Dataset entries
--*--
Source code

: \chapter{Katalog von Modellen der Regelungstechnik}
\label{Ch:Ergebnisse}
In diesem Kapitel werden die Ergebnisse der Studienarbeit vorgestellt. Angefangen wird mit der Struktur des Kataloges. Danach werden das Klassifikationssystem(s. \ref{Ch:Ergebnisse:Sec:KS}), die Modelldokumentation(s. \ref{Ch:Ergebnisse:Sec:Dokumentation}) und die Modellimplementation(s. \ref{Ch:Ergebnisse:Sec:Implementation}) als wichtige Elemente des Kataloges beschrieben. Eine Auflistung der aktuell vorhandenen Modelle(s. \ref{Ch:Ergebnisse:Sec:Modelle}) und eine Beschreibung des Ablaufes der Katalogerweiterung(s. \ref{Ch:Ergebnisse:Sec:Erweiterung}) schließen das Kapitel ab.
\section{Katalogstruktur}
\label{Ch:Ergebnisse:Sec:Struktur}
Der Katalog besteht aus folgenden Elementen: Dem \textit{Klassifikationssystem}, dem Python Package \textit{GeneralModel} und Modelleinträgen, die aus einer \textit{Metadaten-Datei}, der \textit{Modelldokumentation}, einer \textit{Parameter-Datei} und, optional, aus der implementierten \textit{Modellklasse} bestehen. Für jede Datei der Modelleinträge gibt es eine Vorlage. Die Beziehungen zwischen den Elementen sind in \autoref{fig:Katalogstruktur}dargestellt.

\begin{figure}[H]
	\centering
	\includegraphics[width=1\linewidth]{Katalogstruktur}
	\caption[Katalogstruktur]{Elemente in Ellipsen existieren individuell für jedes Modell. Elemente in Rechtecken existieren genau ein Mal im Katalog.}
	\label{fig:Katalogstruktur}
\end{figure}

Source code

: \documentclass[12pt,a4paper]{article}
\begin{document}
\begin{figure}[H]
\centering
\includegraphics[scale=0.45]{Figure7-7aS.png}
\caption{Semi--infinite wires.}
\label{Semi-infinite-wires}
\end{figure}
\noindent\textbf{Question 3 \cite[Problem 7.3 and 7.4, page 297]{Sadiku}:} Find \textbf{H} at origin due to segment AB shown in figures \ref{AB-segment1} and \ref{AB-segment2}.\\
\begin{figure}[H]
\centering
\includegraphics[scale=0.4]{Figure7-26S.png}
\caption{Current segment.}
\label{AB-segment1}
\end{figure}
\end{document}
--*--
Work task:
Copy out every entry above exactly.

Response box:
Source code

: \chapter{Katalog von Modellen der Regelungstechnik}
\label{Ch:Ergebnisse}
In diesem Kapitel werden die Ergebnisse der Studienarbeit vorgestellt. Angefangen wird mit der Struktur des Kataloges. Danach werden das Klassifikationssystem(s. \ref{Ch:Ergebnisse:Sec:KS}), die Modelldokumentation(s. \ref{Ch:Ergebnisse:Sec:Dokumentation}) und die Modellimplementation(s. \ref{Ch:Ergebnisse:Sec:Implementation}) als wichtige Elemente des Kataloges beschrieben. Eine Auflistung der aktuell vorhandenen Modelle(s. \ref{Ch:Ergebnisse:Sec:Modelle}) und eine Beschreibung des Ablaufes der Katalogerweiterung(s. \ref{Ch:Ergebnisse:Sec:Erweiterung}) schließen das Kapitel ab.
\section{Katalogstruktur}
\label{Ch:Ergebnisse:Sec:Struktur}
Der Katalog besteht aus folgenden Elementen: Dem \textit{Klassifikationssystem}, dem Python Package \textit{GeneralModel} und Modelleinträgen, die aus einer \textit{Metadaten-Datei}, der \textit{Modelldokumentation}, einer \textit{Parameter-Datei} und, optional, aus der implementierten \textit{Modellklasse} bestehen. Für jede Datei der Modelleinträge gibt es eine Vorlage. Die Beziehungen zwischen den Elementen sind in \autoref{fig:Katalogstruktur}dargestellt.

\begin{figure}[H]
	\centering
	\includegraphics[width=1\linewidth]{Katalogstruktur}
	\caption[Katalogstruktur]{Elemente in Ellipsen existieren individuell für jedes Modell. Elemente in Rechtecken existieren genau ein Mal im Katalog.}
	\label{fig:Katalogstruktur}
\end{figure}

Source code

: \documentclass[12pt,a4paper]{article}
\begin{document}
\begin{figure}[H]
\centering
\includegraphics[scale=0.45]{Figure7-7aS.png}
\caption{Semi--infinite wires.}
\label{Semi-infinite-wires}
\end{figure}
\noindent\textbf{Question 3 \cite[Problem 7.3 and 7.4, page 297]{Sadiku}:} Find \textbf{H} at origin due to segment AB shown in figures \ref{AB-segment1} and \ref{AB-segment2}.\\
\begin{figure}[H]
\centering
\includegraphics[scale=0.4]{Figure7-26S.png}
\caption{Current segment.}
\label{AB-segment1}
\end{figure}
\end{document}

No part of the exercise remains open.